休職期間を短縮することはできますか?

休職期間を1年としている会社は
想像以上に多いです。

大企業にお勤めになっていた経営者の方が
前に働いていた会社の就業規則を参考にして作成した
など様々な理由があるようです。

しかしながら、大企業でもない限り
1年の休職期間は不可能でしょう。

そこで、もう少し短くしたい
というご相談を受けることがあります。

「1年の休職期間を6か月にしたい。
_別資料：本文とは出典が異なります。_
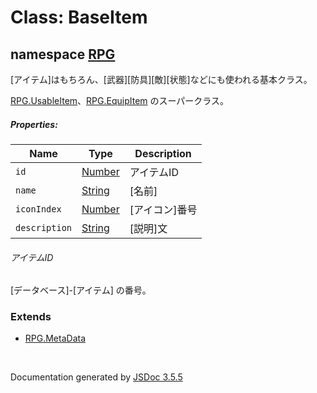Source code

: # Class: BaseItem

## namespace [RPG](RPG.md)

[アイテム]はもちろん、[武器][防具][敵][状態]などにも使われる基本クラス。

[RPG.UsableItem](RPG.UsableItem.md)、[RPG.EquipItem](RPG.EquipItem.md) のスーパークラス。

##### Properties:

| Name | Type | Description |
| --- | --- | --- |
| `id` | [Number](Number.md) | アイテムID |
| `name` | [String](String.md) | [名前] |
| `iconIndex` | [Number](Number.md) | [アイコン]番号 |
| `description` | [String](String.md) | [説明]文 |


###### アイテムID

[データベース]-[アイテム] の番号。


### Extends

* [RPG.MetaData](RPG.MetaData.md)

 <br>

  Documentation generated by [JSDoc 3.5.5](https://github.com/jsdoc3/jsdoc)
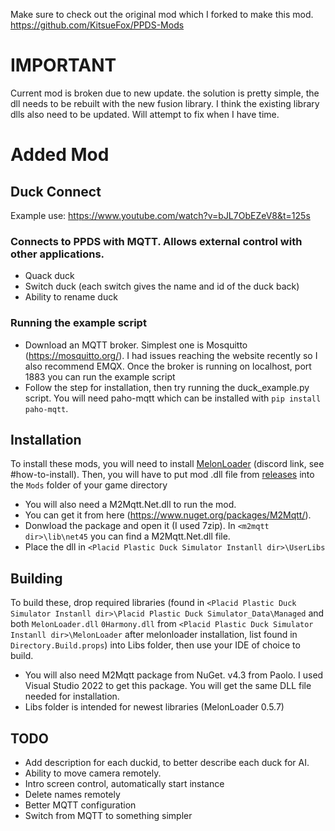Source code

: Make sure to check out the original mod which I forked to make this mod.
https://github.com/KitsueFox/PPDS-Mods

# IMPORTANT
Current mod is broken due to new update. the solution is pretty simple, the dll needs to be rebuilt with the new fusion library. I think the existing library dlls also need to be updated. Will attempt to fix when I have time.

# Added Mod

## Duck Connect

Example use:
https://www.youtube.com/watch?v=bJL7ObEZeV8&t=125s

### Connects to PPDS with MQTT. Allows external control with other applications. 

* Quack duck
* Switch duck (each switch gives the name and id of the duck back)
* Ability to rename duck

### Running the example script

* Download an MQTT broker. Simplest one is Mosquitto (https://mosquitto.org/). I had issues reaching the website recently so I also recommend EMQX. Once the broker is running on localhost, port 1883 you can run the example script
* Follow the step for installation, then try running the duck_example.py script. You will need paho-mqtt which can be installed with `pip install paho-mqtt`. 

## Installation
To install these mods, you will need to install [MelonLoader](https://discord.gg/2Wn3N2P) (discord link, see \#how-to-install).
Then, you will have to put mod .dll file from [releases](https://github.com/pladisdev/PPDS-Mods/releases/tag/update-2023-02-27) into the `Mods` folder of your game directory
* You will also need a M2Mqtt.Net.dll to run the mod. 
* You can get it from here (https://www.nuget.org/packages/M2Mqtt/). 
* Donwload the package and open it (I used 7zip). In `<m2mqtt dir>\lib\net45` you can find a M2Mqtt.Net.dll file. 
* Place the dll in `<Placid Plastic Duck Simulator Instanll dir>\UserLibs`

## Building
To build these, drop required libraries (found in `<Placid Plastic Duck Simulator Instanll dir>\Placid Plastic Duck Simulator_Data\Managed` and both `MelonLoader.dll` `0Harmony.dll` from `<Placid Plastic Duck Simulator Instanll dir>\MelonLoader` after melonloader installation, 
list found in `Directory.Build.props`) into Libs folder, then use your IDE of choice to build. 
* You will also need M2Mqtt package from NuGet. v4.3 from Paolo. I used Visual Studio 2022 to get this package. You will get the same DLL file needed for installation.
* Libs folder is intended for newest libraries (MelonLoader 0.5.7)

## TODO
* Add description for each duckid, to better describe each duck for AI.
* Ability to move camera remotely.
* Intro screen control, automatically start instance
* Delete names remotely
* Better MQTT configuration
* Switch from MQTT to something simpler

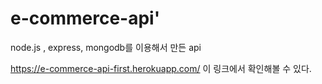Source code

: # e-commerce-api'

node.js , express, mongodb를 이용해서 만든 api

https://e-commerce-api-first.herokuapp.com/ 이 링크에서 확인해볼 수 있다.
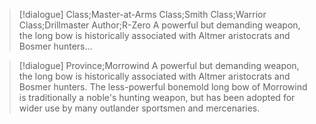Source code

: > [!dialogue] Class;Master-at-Arms Class;Smith Class;Warrior Class;Drillmaster Author;R-Zero
> A powerful but demanding weapon, the long bow is historically associated with Altmer aristocrats and Bosmer hunters...

>[!dialogue] Province;Morrowind
>A powerful but demanding weapon, the long bow is historically associated with Altmer aristocrats and Bosmer hunters. The less-powerful bonemold long bow of Morrowind is traditionally a noble's hunting weapon, but has been adopted for wider use by many outlander sportsmen and mercenaries.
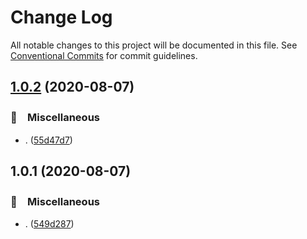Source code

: # Change Log

All notable changes to this project will be documented in this file.
See [Conventional Commits](https://conventionalcommits.org) for commit guidelines.

## [1.0.2](https://github.com/bluelovers/ws-hof/compare/@hof-game/character@1.0.1...@hof-game/character@1.0.2) (2020-08-07)


### 🔖　Miscellaneous

* . ([55d47d7](https://github.com/bluelovers/ws-hof/commit/55d47d7102516a08a3f35e40bb6594701ead9811))





## 1.0.1 (2020-08-07)


### 🔖　Miscellaneous

* . ([549d287](https://github.com/bluelovers/ws-hof/commit/549d287d374a8929f46026af003efa1e404bb609))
いや、
休職制度を廃止にしたい」と思っても

就業規則を従業員の不利益に
変更することになり

従業員(全員)の同意が
必要ではないか?

そうお思いになる経営者の方が
多いようです。

いわゆる就業規則の不利益変更です。

就業規則の不利益変更について

しかしながら、仮に従業員個々人の同意を
得なくてもその内容に合理性があれば、

就業規則は不利益に変更できる
ことになっています。

なお、就業規則の不利益変更については
以下のページでかなり詳しく書いております。
就業規則の不利益変更について

そこで、「休職期間の短縮に合理性があるかどうか?」
が問われます。

休職制度は会社にとって
維持することが困難であれば、

仮に1年の休職期間を短縮することも
場合によっては休職期間を廃止することも
合理性があるといえる場合はありえます。

従業員の皆様の反発を受けることなく
ご説明できることはできるでしょう。

確かに、休む側からの話となると
休職期間の短縮となります。

「とんでもない話だ!」となるでしょう。

しかし、例えば従業員が少ない小さな会社では
一人休んだ場合に代替要員としての従業員を
雇っている余裕はないと思います。

しかも、その社員が休んでいる間だけ
人材を確保できるでしょうか?

そう考えると、休んでいる人の仕事を
他の従業員がその期間中頑張って
行わないといけない期間になります。

つまり、周りの皆さんで休んでいる人の仕事を
助け合う期間となります。

その期間はどの程度が妥当でしょうか?

1年でしょうか?

従業員数が数千名の会社と数名の会社では
事情が違っているのですから、

結論が違ってきて当然ではないでしょうか?

最後までお読みいただありがとうございました。